What you will do :: Which lines of the records below contain the word "oldsection"? Show each one.
-- The data follows --
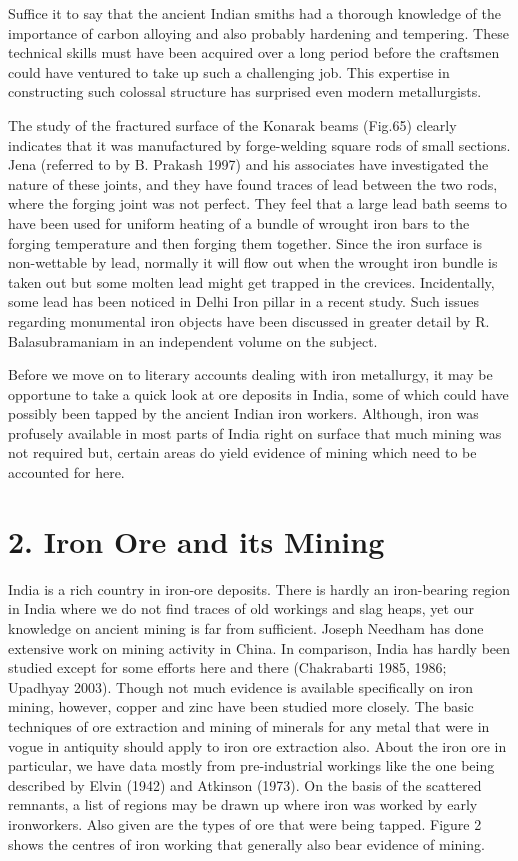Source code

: Suffice it to say that the ancient Indian smiths had a thorough knowledge of the importance of carbon alloying and also probably hardening and tempering. These technical skills must have been acquired over a long period before the craftsmen could have ventured to take up such a challenging job. This expertise in constructing such colossal structure has surprised even modern metallurgists.

The study of the fractured surface of the Konarak beams (Fig.65) clearly indicates that it was manufactured by forge-welding square rods of small sections. Jena (referred to by B. Prakash 1997) and his associates have investigated the nature of these joints, and they have found traces of lead between the two rods, where the forging joint was not perfect. They feel that a large lead bath seems to have been used for uniform heating of a bundle of wrought iron bars to the forging temperature and then forging them together. Since the iron surface is non-wettable by lead, normally it will flow out when the wrought iron bundle is taken out but some molten lead might get trapped in the crevices. Incidentally, some lead has been noticed in Delhi Iron pillar in a recent study. Such issues regarding monumental iron objects have been discussed in greater detail by R. Balasubramaniam in an independent volume on the subject.

Before we move on to literary accounts dealing with iron metallurgy, it may be opportune to take a quick look at ore deposits in India, some of which could have possibly been tapped by the ancient Indian iron workers. Although, iron was profusely available in most parts of India right on surface that much mining was not required but, certain areas do yield evidence of mining which need to be accounted for here.


\section*{2. Iron Ore and its Mining}

India is a rich country in iron-ore deposits. There is hardly an iron-bearing region in India where we do not find traces of old workings and slag heaps, yet our knowledge on ancient mining is far from sufficient. Joseph Needham has done extensive work on mining activity in China. In comparison, India has hardly been studied except for some efforts here and there (Chakrabarti 1985, 1986; Upadhyay 2003). Though not much evidence is available specifically on iron mining, however, copper and zinc have been studied more closely. The basic techniques of ore extraction and mining of minerals for any metal that were in vogue in antiquity should apply to iron ore extraction also. About the iron ore in particular, we have data mostly from pre-industrial workings like the one being described by Elvin (1942) and Atkinson (1973). On the basis of the scattered remnants, a list of regions may be drawn up where iron was worked by early ironworkers. Also given are the types of ore that were being tapped. Figure 2 shows the centres of iron working that generally also bear evidence of mining.

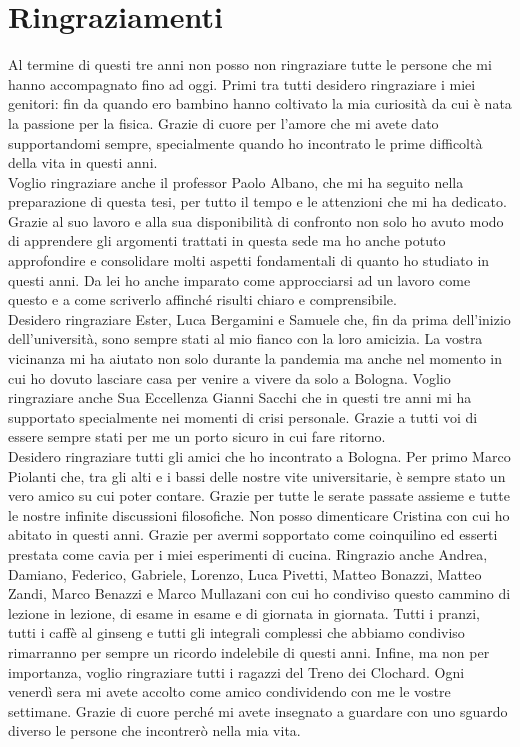 
\chapter*{Ringraziamenti}
Al termine di questi tre anni non posso non ringraziare tutte le persone che mi hanno accompagnato fino ad oggi. Primi tra tutti desidero ringraziare i miei genitori: fin da quando ero bambino hanno coltivato la mia curiosità da cui è nata la passione per la fisica. Grazie di cuore per l'amore che mi avete dato supportandomi sempre, specialmente quando ho incontrato le prime difficoltà della vita in questi anni.\\Voglio ringraziare anche il professor Paolo Albano, che mi ha seguito nella preparazione di questa tesi, per tutto il tempo e le attenzioni che mi ha dedicato. Grazie al suo lavoro e alla sua disponibilità di confronto non solo ho avuto modo di apprendere gli argomenti trattati in questa sede ma ho anche potuto approfondire e consolidare molti aspetti fondamentali di quanto ho studiato in questi anni. Da lei ho anche imparato come approcciarsi ad un lavoro come questo e a come scriverlo affinché risulti chiaro e comprensibile.\\ Desidero ringraziare Ester, Luca Bergamini e Samuele che, fin da prima dell'inizio dell'università, sono sempre stati al mio fianco con la loro amicizia. La vostra vicinanza mi ha aiutato non solo durante la pandemia ma anche nel momento in cui ho dovuto lasciare casa per venire a vivere da solo a Bologna. Voglio ringraziare anche Sua Eccellenza Gianni Sacchi che in questi tre anni mi ha supportato specialmente nei momenti di crisi personale.  Grazie a tutti voi di essere sempre stati per me un porto sicuro in cui fare ritorno.\\Desidero ringraziare tutti gli amici che ho incontrato a Bologna. Per primo Marco Piolanti che, tra gli alti e i bassi delle nostre vite universitarie, è sempre stato un vero amico su cui poter contare. Grazie per tutte le serate passate assieme e tutte le nostre infinite discussioni filosofiche. Non posso dimenticare Cristina con cui ho abitato in questi anni. Grazie per avermi sopportato come coinquilino ed esserti prestata come cavia per i miei esperimenti di cucina. Ringrazio anche Andrea, Damiano, Federico, Gabriele, Lorenzo, Luca Pivetti, Matteo Bonazzi, Matteo Zandi, Marco Benazzi e Marco Mullazani con cui ho condiviso questo cammino di lezione in lezione, di esame in esame e di giornata in giornata. Tutti i pranzi, tutti i caffè al ginseng e tutti gli integrali complessi che abbiamo condiviso rimarranno per sempre un ricordo indelebile di questi anni. Infine, ma non per importanza, voglio ringraziare tutti i ragazzi del Treno dei Clochard. Ogni venerdì sera mi avete accolto come amico condividendo con me le vostre settimane. Grazie di cuore perché mi avete insegnato a guardare con uno sguardo diverso le persone che incontrerò nella mia vita.
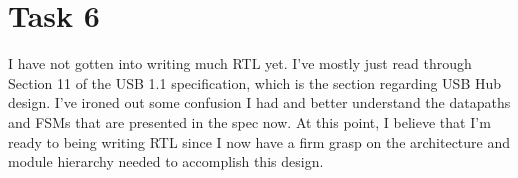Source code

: \documentclass[a4paper, 12pt]{scrartcl}
\let\oldsection\section
\renewcommand{\section}{\clearpage\oldsection}
\begin{document}
\section{Task 6}
\label{sec:org8bab7fd}
I have not gotten into writing much RTL yet. I've mostly just read through Section 11 of the USB 1.1 specification, which is the section regarding USB Hub design. I've ironed out some confusion I had and better understand the datapaths and FSMs that are presented in the spec now. At this point, I believe that I'm ready to being writing RTL since I now have a firm grasp on the architecture and module hierarchy needed to accomplish this design.
\end{document}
-- The data concluded --
Response for this exercise ::
\let\oldsection\section
\renewcommand{\section}{\clearpage\oldsection}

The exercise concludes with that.